Ia lalu menundukkan wajahnya menciumi dan menjilati vagina Rheva. Rheva
benar-benar tidak bisa berkutik, meskipun ia menggeliat-geliat, apalah artinya,
sebab tangan dan kakinya dipegangi oleh dua lelaki dengan kuatnya.
Puas menciumi vagina Rheva, Aqila mengangkangkan pahanya di
luar paha Rheva, lalu menujukan dildo pada pahanya ke dalam vagina Rheva.
Setelah dildo tersebut masuk, kedua pahanya bergerak ke arah dalam ke bawah
kedua paha Rheva, sehingga kedua paha Rheva semakin rapat mengunci dildo yang
sudah masuk dengan mantap ke dalam vaginanya.
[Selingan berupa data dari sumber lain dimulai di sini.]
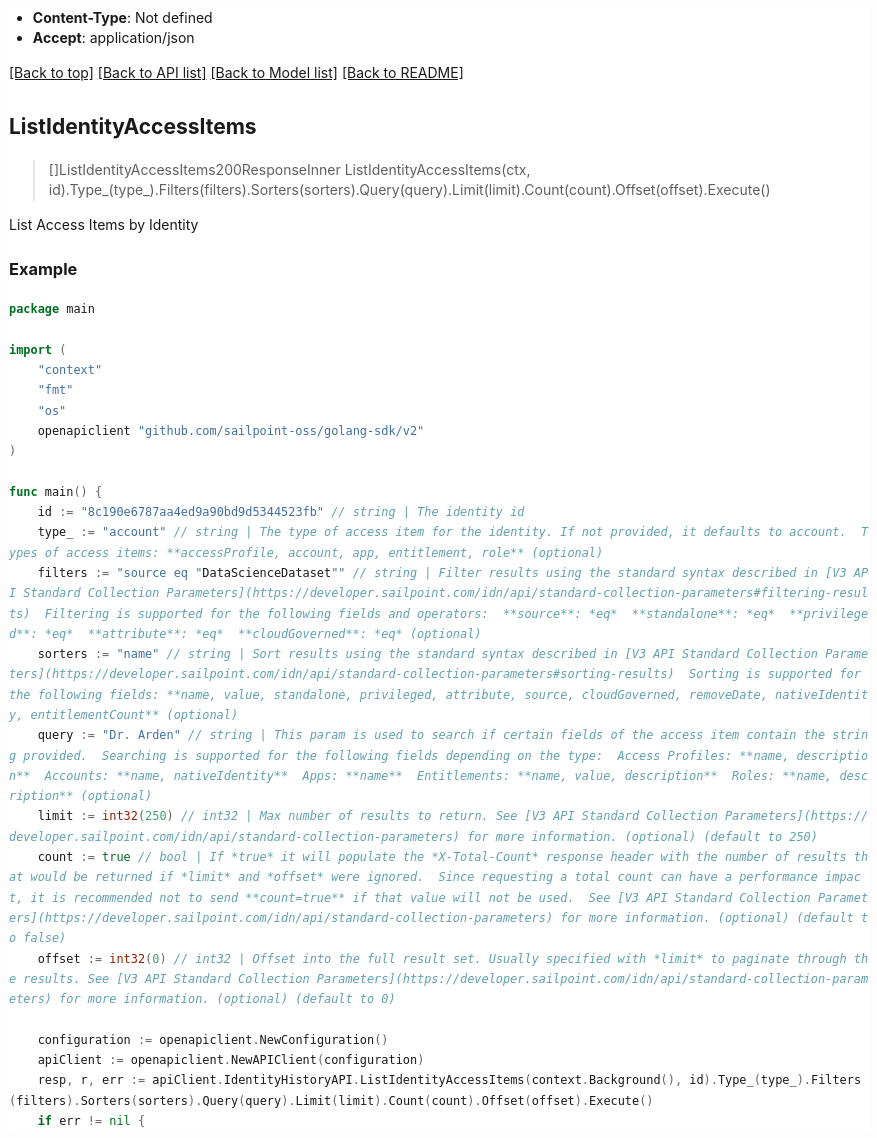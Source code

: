 - **Content-Type**: Not defined
- **Accept**: application/json

[[Back to top]](#) [[Back to API list]](../README.md#documentation-for-api-endpoints)
[[Back to Model list]](../README.md#documentation-for-models)
[[Back to README]](../README.md)


## ListIdentityAccessItems

> []ListIdentityAccessItems200ResponseInner ListIdentityAccessItems(ctx, id).Type_(type_).Filters(filters).Sorters(sorters).Query(query).Limit(limit).Count(count).Offset(offset).Execute()

List Access Items by Identity



### Example

```go
package main

import (
	"context"
	"fmt"
	"os"
	openapiclient "github.com/sailpoint-oss/golang-sdk/v2"
)

func main() {
	id := "8c190e6787aa4ed9a90bd9d5344523fb" // string | The identity id
	type_ := "account" // string | The type of access item for the identity. If not provided, it defaults to account.  Types of access items: **accessProfile, account, app, entitlement, role** (optional)
	filters := "source eq "DataScienceDataset"" // string | Filter results using the standard syntax described in [V3 API Standard Collection Parameters](https://developer.sailpoint.com/idn/api/standard-collection-parameters#filtering-results)  Filtering is supported for the following fields and operators:  **source**: *eq*  **standalone**: *eq*  **privileged**: *eq*  **attribute**: *eq*  **cloudGoverned**: *eq* (optional)
	sorters := "name" // string | Sort results using the standard syntax described in [V3 API Standard Collection Parameters](https://developer.sailpoint.com/idn/api/standard-collection-parameters#sorting-results)  Sorting is supported for the following fields: **name, value, standalone, privileged, attribute, source, cloudGoverned, removeDate, nativeIdentity, entitlementCount** (optional)
	query := "Dr. Arden" // string | This param is used to search if certain fields of the access item contain the string provided.  Searching is supported for the following fields depending on the type:  Access Profiles: **name, description**  Accounts: **name, nativeIdentity**  Apps: **name**  Entitlements: **name, value, description**  Roles: **name, description** (optional)
	limit := int32(250) // int32 | Max number of results to return. See [V3 API Standard Collection Parameters](https://developer.sailpoint.com/idn/api/standard-collection-parameters) for more information. (optional) (default to 250)
	count := true // bool | If *true* it will populate the *X-Total-Count* response header with the number of results that would be returned if *limit* and *offset* were ignored.  Since requesting a total count can have a performance impact, it is recommended not to send **count=true** if that value will not be used.  See [V3 API Standard Collection Parameters](https://developer.sailpoint.com/idn/api/standard-collection-parameters) for more information. (optional) (default to false)
	offset := int32(0) // int32 | Offset into the full result set. Usually specified with *limit* to paginate through the results. See [V3 API Standard Collection Parameters](https://developer.sailpoint.com/idn/api/standard-collection-parameters) for more information. (optional) (default to 0)

	configuration := openapiclient.NewConfiguration()
	apiClient := openapiclient.NewAPIClient(configuration)
	resp, r, err := apiClient.IdentityHistoryAPI.ListIdentityAccessItems(context.Background(), id).Type_(type_).Filters(filters).Sorters(sorters).Query(query).Limit(limit).Count(count).Offset(offset).Execute()
	if err != nil {
```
Sedangkan di bawah, kedua tungkainya mengunci kedua tungkai
Rheva. Kini tanpa dipegangi oleh tangan Anjar pun, kaki Aqila sudah mengunci
paha dan kaki Rheva dengan ketatnya. Mulut Aqila mengarah pada payudara Rheva
dan melumat habis kedua payudara keponakannya.
Sedangkan aku, sambil mementangkan kedua tangan Rheva,
mencium bibirnya dan memasukkan lidahku ke dalam mulutnya.
Sesekali kuangkat wajahku dan berciuman dengan Aqila. Erangan
Rheva yang tak menduga serangan Tantenya semakin dahsyat, terdengar semakin
berubah menjadi rintihan. Apalagi Tantenya semakin cepat menggerakkan dildo ke
dalam vaginanya.
Beberapa kali ia malah menghentakkan dalam-dalam dildo
tersebut ke vagina Rheva. Mungkin karena sudah sering melihat bagaimana gerakan
penis suaminya atau penisku masuk keluar vaginanya, ia pun tergoda untuk
melakukan aksi serupa. Cuma sekitar lima menit diserang begitu, Rheva tak kuasa
lagi bertahan, ia merintih lirih,
“Tante Annnnaaaaa, aku dapet ….. aaahhhhhh …… nikmattt ……
sssshhhhh .…… ooouuugghhh ….. aaaakkkhhh.” Aqila masih terus merojok vagina
Rheva, hingga Rheva memaksaku melepaskan kedua tangannya dan menolakkan tubuh
Tantenya, “Tante, udah dong, bisa pecah ntar memiawku!! Ahhh … sadis deh
Tante!!” katanya.
Kami tertawa mendengar kalimatnya, sebab tahu mana mungkin
pecah vaginanya dengan alat yang mirip penisku dan penis Anjar. Aqila
merebahkan tubuh di samping Rheva seraya mencium bibir Rheva dengan lembut.
Keduanya berciuman agak lama dan kembali berbaring terlentang
berdampingan. Aku dan Anjar mengambil tempat di samping mereka berdua.